Juillet 1998, Toulon, France

« Bon alors, c’est pour aujourd’hui ou pour demain ? Tu entres ou quoi ? »

Je suis debout, collée à la porte comme une moule à son rocher. Il doit se dire que j’ai un balai dans le derrière. Je ronge mon huitième ongle, me gratte la joue et du temps par la même occasion. « Allez, sérieux, fais pas ta coincée ! »

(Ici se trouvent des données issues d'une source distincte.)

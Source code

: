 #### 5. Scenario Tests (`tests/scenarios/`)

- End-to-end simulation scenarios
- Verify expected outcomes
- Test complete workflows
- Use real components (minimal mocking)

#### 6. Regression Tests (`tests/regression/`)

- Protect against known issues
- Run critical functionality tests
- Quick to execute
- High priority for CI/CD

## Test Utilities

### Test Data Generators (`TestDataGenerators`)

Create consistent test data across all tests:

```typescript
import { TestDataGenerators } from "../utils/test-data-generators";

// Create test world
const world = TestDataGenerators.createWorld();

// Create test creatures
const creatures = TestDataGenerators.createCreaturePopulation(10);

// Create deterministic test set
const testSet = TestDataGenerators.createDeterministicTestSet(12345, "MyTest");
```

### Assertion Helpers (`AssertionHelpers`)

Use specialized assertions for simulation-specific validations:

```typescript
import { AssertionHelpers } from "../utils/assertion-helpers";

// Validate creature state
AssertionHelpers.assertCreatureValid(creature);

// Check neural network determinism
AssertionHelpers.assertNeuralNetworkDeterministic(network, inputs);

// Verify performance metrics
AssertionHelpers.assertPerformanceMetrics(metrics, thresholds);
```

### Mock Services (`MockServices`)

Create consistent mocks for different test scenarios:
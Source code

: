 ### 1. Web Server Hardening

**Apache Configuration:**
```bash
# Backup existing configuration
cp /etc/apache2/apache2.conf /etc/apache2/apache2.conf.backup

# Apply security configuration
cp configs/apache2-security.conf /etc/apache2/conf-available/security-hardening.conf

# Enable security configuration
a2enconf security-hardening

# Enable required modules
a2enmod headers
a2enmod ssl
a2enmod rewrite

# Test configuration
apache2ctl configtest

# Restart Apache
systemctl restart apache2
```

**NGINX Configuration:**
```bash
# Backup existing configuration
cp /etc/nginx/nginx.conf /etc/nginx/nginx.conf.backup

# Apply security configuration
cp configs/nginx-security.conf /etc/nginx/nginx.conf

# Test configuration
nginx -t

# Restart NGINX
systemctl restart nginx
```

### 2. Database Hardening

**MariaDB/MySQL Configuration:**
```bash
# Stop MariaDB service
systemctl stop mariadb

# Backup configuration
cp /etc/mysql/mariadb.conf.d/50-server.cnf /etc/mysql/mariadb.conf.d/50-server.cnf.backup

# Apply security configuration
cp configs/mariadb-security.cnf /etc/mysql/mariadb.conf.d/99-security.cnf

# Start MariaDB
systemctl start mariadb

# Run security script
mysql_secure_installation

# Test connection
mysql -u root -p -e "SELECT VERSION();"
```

Je savais bien que j’aurais pas dû mettre ce caleçon moulant ! J’ai les mollets serrés comme des rouleaux de printemps là-dedans ! Et pour rajouter une cerise sur le gâteau ou une goutte dans le vase, j’ai choisi de mettre mes Doc lacées jusqu’aux genoux ! Sans parler du mascara qui va dégouliner façon panda !Et puis, j’aurais dû mettre du coton. Ouais, enfin le coton ça se remarque peut-être pas s’il touche avec les yeux mais s’il se met à …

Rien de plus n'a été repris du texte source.